Goat Island on Murrell's Inlet

"Goat House on Murrell's Inlet"

6"x 8" oil on gessoed linen panel.

I'm painting again from my recent beach trip photos. We were staying near Murrell's Inlet where all the seafood restaurants and the night life was hap'nin. Behind Drunken Jack's is an small island where goats and peacocks are raised. It's fun to walk along the marina pier and watch the entire goat herd run from one end of the island to the other and stir up the many birds roosting there. Good memories.

I feel like a dummy. I recently read on someone's blog about coating one's canvas with a clear medium mixture of turps and lindseed oil in preparation for painting. Or you can mix white oil paint in with this same mixture and use a white medium to coat your canvas. It was explained that this would help in painting skys and distant landscape elements.

The reason I feel like a dummy is because I ask myself - where have I been? I never knew about this. Being self taught so far, I just missed this valuable step. Maybe lots of artists do this and maybe not, I just don't know. On this painting I was using one of my older linen panels that is coated with a clear gesso. I have in the past added another two coats of white gesso and still disliked the surface. I took one of these linen panels (already coated with the white gesso) and painted on a light coat of a mixture of half turps and half stand oil. I loved how the paint just glides on much like when painting on the oil primed linen. Again, where have I been! So this is how to paint on canvas!
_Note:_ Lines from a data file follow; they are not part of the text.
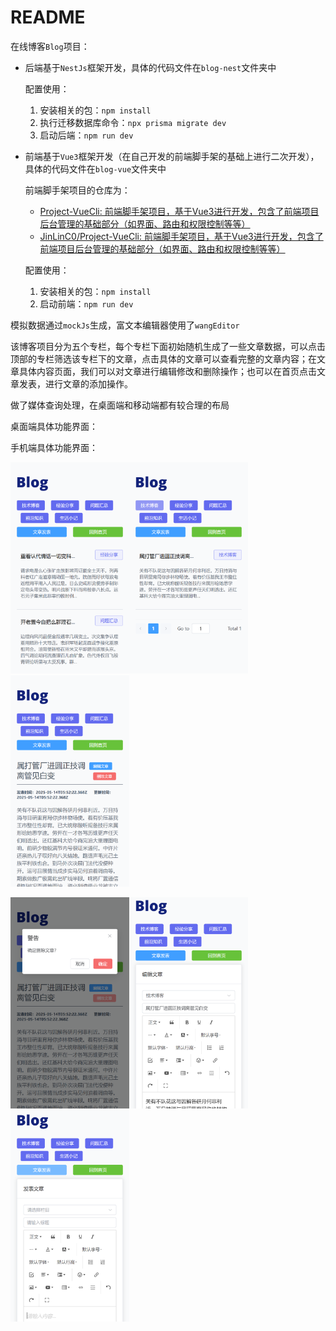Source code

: # README

在线博客`Blog`项目：

- 后端基于`NestJs`框架开发，具体的代码文件在`blog-nest`文件夹中

  配置使用：

  1. 安装相关的包：`npm install` 
  2. 执行迁移数据库命令：`npx prisma migrate dev `
  3. 启动后端：`npm run dev`

- 前端基于`Vue3`框架开发（在自己开发的前端脚手架的基础上进行二次开发），具体的代码文件在`blog-vue`文件夹中

  前端脚手架项目的仓库为：

  - [Project-VueCli: 前端脚手架项目，基于Vue3进行开发，包含了前端项目后台管理的基础部分（如界面、路由和权限控制等等）](https://gitee.com/JinLinC/project-vue-cli)
  - [JinLinC0/Project-VueCli: 前端脚手架项目，基于Vue3进行开发，包含了前端项目后台管理的基础部分（如界面、路由和权限控制等等）](https://github.com/JinLinC0/Project-VueCli)

  配置使用：

  1. 安装相关的包：`npm install` 
  2. 启动前端：`npm run dev`

模拟数据通过`mockJs`生成，富文本编辑器使用了`wangEditor`

该博客项目分为五个专栏，每个专栏下面初始随机生成了一些文章数据，可以点击顶部的专栏筛选该专栏下的文章，点击具体的文章可以查看完整的文章内容；在文章具体内容页面，我们可以对文章进行编辑修改和删除操作；也可以在首页点击文章发表，进行文章的添加操作。

做了媒体查询处理，在桌面端和移动端都有较合理的布局

桌面端具体功能界面：



手机端具体功能界面：

<img src="/public/image-20250514225903141.png" alt="image-20250514225903141" style="zoom: 33%;" /><img src="/public/image-20250514230515141.png" alt="image-20250514230515141" style="zoom:33%;" /><img src="/public/image-20250514230712630.png" alt="image-20250514230712630" style="zoom:33%;" />

<img src="/public/image-20250514231812266.png" alt="image-20250514231812266" style="zoom:33%;" /><img src="/public/image-20250514231915670.png" alt="image-20250514231915670" style="zoom:33%;" /><img src="/public/image-20250514232033392.png" alt="image-20250514232033392" style="zoom:33%;" />
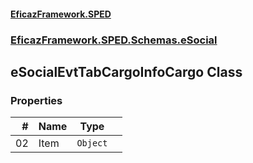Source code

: #### [EficazFramework.SPED](EficazFrameworkSPED.md 'EficazFramework SPED')
### [EficazFramework.SPED.Schemas.eSocial](EficazFramework.SPED.Schemas.eSocial.md 'EficazFramework.SPED.Schemas.eSocial')

## eSocialEvtTabCargoInfoCargo Class
### Properties

| # | Name | Type | |
| ---: | :--- | :---: | :--- |
| 02 | Item | `Object` |  |
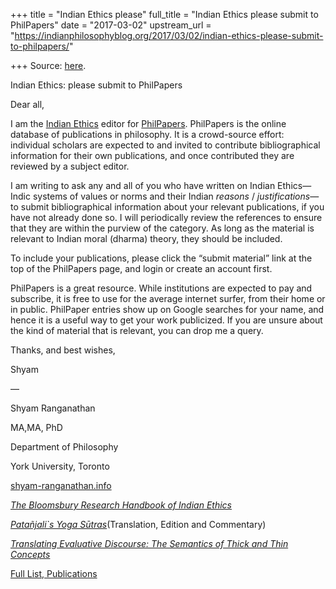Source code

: +++
title = "Indian Ethics please"
full_title = "Indian Ethics please submit to PhilPapers"
date = "2017-03-02"
upstream_url = "https://indianphilosophyblog.org/2017/03/02/indian-ethics-please-submit-to-philpapers/"

+++
Source: [here](https://indianphilosophyblog.org/2017/03/02/indian-ethics-please-submit-to-philpapers/).

Indian Ethics: please submit to PhilPapers

Dear all,

I am the [Indian Ethics](https://philpapers.org/browse/indian-ethics/)
editor for [PhilPapers](https://philpapers.org/). PhilPapers is the
online database of publications in philosophy. It is a crowd-source
effort: individual scholars are expected to and invited to contribute
bibliographical information for their own publications, and once
contributed they are reviewed by a subject editor.

I am writing to ask any and all of you who have written on Indian
Ethics—Indic systems of values or norms and their Indian *reasons* /
*justifications*—to submit bibliographical information about your
relevant publications, if you have not already done so. I will
periodically review the references to ensure that they are within the
purview of the category. As long as the material is relevant to Indian
moral (dharma) theory, they should be included.

To include your publications, please click the “submit material” link at
the top of the PhilPapers page, and login or create an account first.

PhilPapers is a great resource. While institutions are expected to pay
and subscribe, it is free to use for the average internet surfer, from
their home or in public. PhilPaper entries show up on Google searches
for your name, and hence it is a useful way to get your work
publicized. If you are unsure about the kind of material that is
relevant, you can drop me a query.

Thanks, and best wishes,

Shyam

—

Shyam Ranganathan

MA,MA, PhD

Department of Philosophy

York University, Toronto

[shyam-ranganathan.info](http://shyam-ranganathan.info/)

*[The Bloomsbury Research Handbook of Indian
Ethics](http://www.bloomsbury.com/uk/the-bloomsbury-research-handbook-of-indian-ethics-9781472587770/)*

*[Patañjali\`s Yoga
Sūtras](http://penguin.co.in/book/classics/patanjalis-yoga-sutra/)*(Translation,
Edition and Commentary)

*[Translating Evaluative Discourse: The Semantics of Thick and Thin
Concepts](https://philpapers.org/rec/SHYTED)*

[Full List, Publications](https://philpapers.org/s/shyam%20ranganathan)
By the way, linseed oil is supposed to dry faster and cure harder. I'll have to purchase some, but the stand oil seemed to work fine. You still have to think about the fat over lean principle while building your painting, so I didn't thin my paint with turpentine for the bit of under-painting I put down. I'll definitely do some experimenting with this. Please anyone jump in a make comments about your experience using a medium to coat your canvas! This was an alla prima painting completed in about three hours.